At least three different quantities in physics are customary called an action and denoted with the letter $S$ .
The (off-shell) action
(1) $S[q]~:=~ \int_{t_i}^{t_f}\! dt \ L(q(t),\dot{q}(t),t)$
is a functional of the full position curve/path $q^i:[t_i,t_f] \to \mathbb{R}$ for all times $t$ in the interval $[t_i,t_f]$ . See also this question. (Here the words on-shell and off-shell refer to whether the equations of motion (eom) are satisfied or not.)
If the variational problem $(1)$ with well-posed boundary conditions, e.g. Dirichlet boundary conditions
(2) $q(t_i)~=~q_i\quad\text{and}\quad q(t_f)~=~q_i,$
has a unique extremal/classical path $q_{\rm cl}^i:[t_i,t_f] \to \mathbb{R}$ , it makes sense to define an on-shell action
(3) $S(q_f;t_f;q_i,t_i) ~:=~ S[q_{\rm cl}],$
which is a function of the boundary values. See e.g. MTW Section 21.1.
The Hamilton’s principal function $S(q,\alpha, t)$ in Hamilton-Jacobi equation is a function of the position coordinates $q^i,$ integration constants $\alpha_i$ , and time $t$ , see e.g. H. Goldstein, Classical Mechanics, chapter 10.
The total time derivative
(4) $\frac{dS}{dt}~=~ \dot{q}^i \frac{\partial S}{\partial q^i}+ \frac{\partial S}{\partial t}$
is equal to the Lagrangian $L$ on-shell, as explained here. As a consequence, the Hamilton’s principal function $S(q,\alpha, t)$ can be interpreted as an action on-shell.

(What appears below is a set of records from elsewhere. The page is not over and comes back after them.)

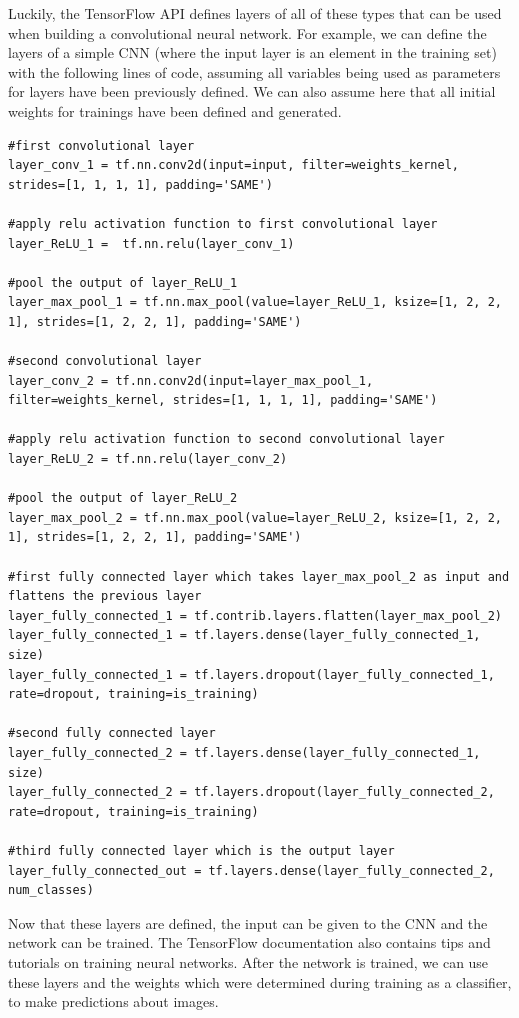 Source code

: \documentclass[12pt]{report} %
\begin{document}
	Luckily, the TensorFlow API defines layers of all of these types that can be used when building a convolutional neural network. For example, we can define the layers of a simple CNN (where the input layer is an element in the training set) with the following lines of code, assuming all variables being used as parameters for layers have been previously defined. We can also assume here that all initial weights for trainings have been defined and generated.
 \lstset{xleftmargin=10pt,xrightmargin=10pt}
\begin{lstlisting}
#first convolutional layer
layer_conv_1 = tf.nn.conv2d(input=input, filter=weights_kernel, strides=[1, 1, 1, 1], padding='SAME')

#apply relu activation function to first convolutional layer
layer_ReLU_1 =  tf.nn.relu(layer_conv_1)

#pool the output of layer_ReLU_1
layer_max_pool_1 = tf.nn.max_pool(value=layer_ReLU_1, ksize=[1, 2, 2, 1], strides=[1, 2, 2, 1], padding='SAME')

#second convolutional layer
layer_conv_2 = tf.nn.conv2d(input=layer_max_pool_1, filter=weights_kernel, strides=[1, 1, 1, 1], padding='SAME')

#apply relu activation function to second convolutional layer
layer_ReLU_2 = tf.nn.relu(layer_conv_2)

#pool the output of layer_ReLU_2
layer_max_pool_2 = tf.nn.max_pool(value=layer_ReLU_2, ksize=[1, 2, 2, 1], strides=[1, 2, 2, 1], padding='SAME')

#first fully connected layer which takes layer_max_pool_2 as input and flattens the previous layer
layer_fully_connected_1 = tf.contrib.layers.flatten(layer_max_pool_2)
layer_fully_connected_1 = tf.layers.dense(layer_fully_connected_1, size)
layer_fully_connected_1 = tf.layers.dropout(layer_fully_connected_1, rate=dropout, training=is_training)

#second fully connected layer
layer_fully_connected_2 = tf.layers.dense(layer_fully_connected_1, size)
layer_fully_connected_2 = tf.layers.dropout(layer_fully_connected_2, rate=dropout, training=is_training)

#third fully connected layer which is the output layer
layer_fully_connected_out = tf.layers.dense(layer_fully_connected_2, num_classes)
\end{lstlisting}

	Now that these layers are defined, the input can be given to the CNN and the network can be trained. The TensorFlow documentation also contains tips and tutorials on training neural networks\cite{tensorFlow}. After the network is trained, we can use these layers and the weights which were determined during training as a classifier, to make predictions about images.
	
\end{document}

These sorts of distinctions are constantly swept under the rug in classical mechanics courses and textbooks (even good books like Goldstein). This leads to serious confusion on the part of the student and, more insidiously, it leads the student to think that this sort of confusion is normal. Ambiguity is baked into the notation! This is a special case of what I conjecture is a common phenomena in physics:

Original researcher thinks deeply, discovers a theory, and writes it down.
Other researchers laboriously read his work and understand it.
Other researchers begin using the theory often and develop a condensed way of explaining it that sweeps details under the rug; notation is condensed to a form with significant ambiguities.
Much later, an author writes a textbook. He understands the theory well, but he uses condensed explanations and ambiguous notation because of habit, laziness or failure to appreciate the “curse of knowledge“.
Original researchers die. Original papers are buried in the avalanche of literature. Only a small number of researchers actually work on this theory, but everyone is expected to know the basics, i.e. it becomes part of the canon.
Everyone learns from textbooks, all of which use the same confusing explanations and notation.
Due to selection effects, it’s always possible to complete problem sets and pass courses in this theory using only the flawed understanding available in the textbook.
Student feel pangs of confusion, but they are conditioned to think the confusion is normal.^a
Confused professors teach confused students. The cycle continues.

The only reliable way this cycle gets broken is when someone actually needs to understand what they’re doing (say, because it comes up in their research) and they have to either track down the old papers or derive it themselves from scratch.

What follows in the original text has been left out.